*** Opening of GIVEN ENTRIES ***

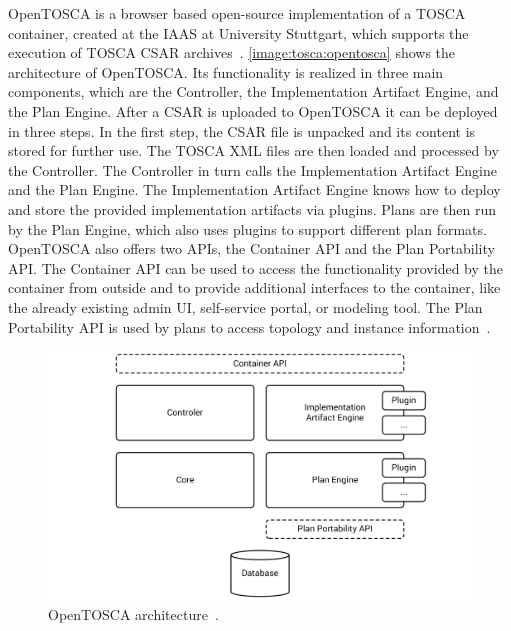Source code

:OpenTOSCA is a browser based open-source implementation of a TOSCA container, created at the IAAS at University Stuttgart, which supports the execution of TOSCA CSAR archives~\autocite{opentosca}.
\autoref{image:tosca:opentosca} shows the architecture of OpenTOSCA.
Its functionality is realized in three main components, which are the Controller, the Implementation Artifact Engine, and the Plan Engine.
After a CSAR is uploaded to OpenTOSCA it can be deployed in three steps.
In the first step, the CSAR file is unpacked and its content is stored for further use.
The TOSCA XML files are then loaded and processed by the Controller.
The Controller in turn calls the Implementation Artifact Engine and the Plan Engine.
The Implementation Artifact Engine knows how to deploy and store the provided implementation artifacts via plugins.
Plans are then run by the Plan Engine, which also uses plugins to support different plan formats.
OpenTOSCA also offers two APIs, the Container API and the Plan Portability API.
The Container API can be used to access the functionality provided by the container from outside and to provide additional interfaces to the container, like the already existing admin UI, self-service portal, or modeling tool.
The Plan Portability API is used by plans to access topology and instance information~\autocite{opentosca}.

\begin{figure}[!htbp]
	\centering
	\includegraphics[resolution=600]{fundamentals/assets/opentosca}
	\caption{OpenTOSCA architecture~\autocite[based on][]{opentosca}.}
	\label{image:tosca:opentosca}
\end{figure}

*** Close of GIVEN ENTRIES ***

## YOUR TASK
From the records above, count how many lines hold the string "CSAR", then give only that number.

## OUTPUT FOR THIS EXERCISE
3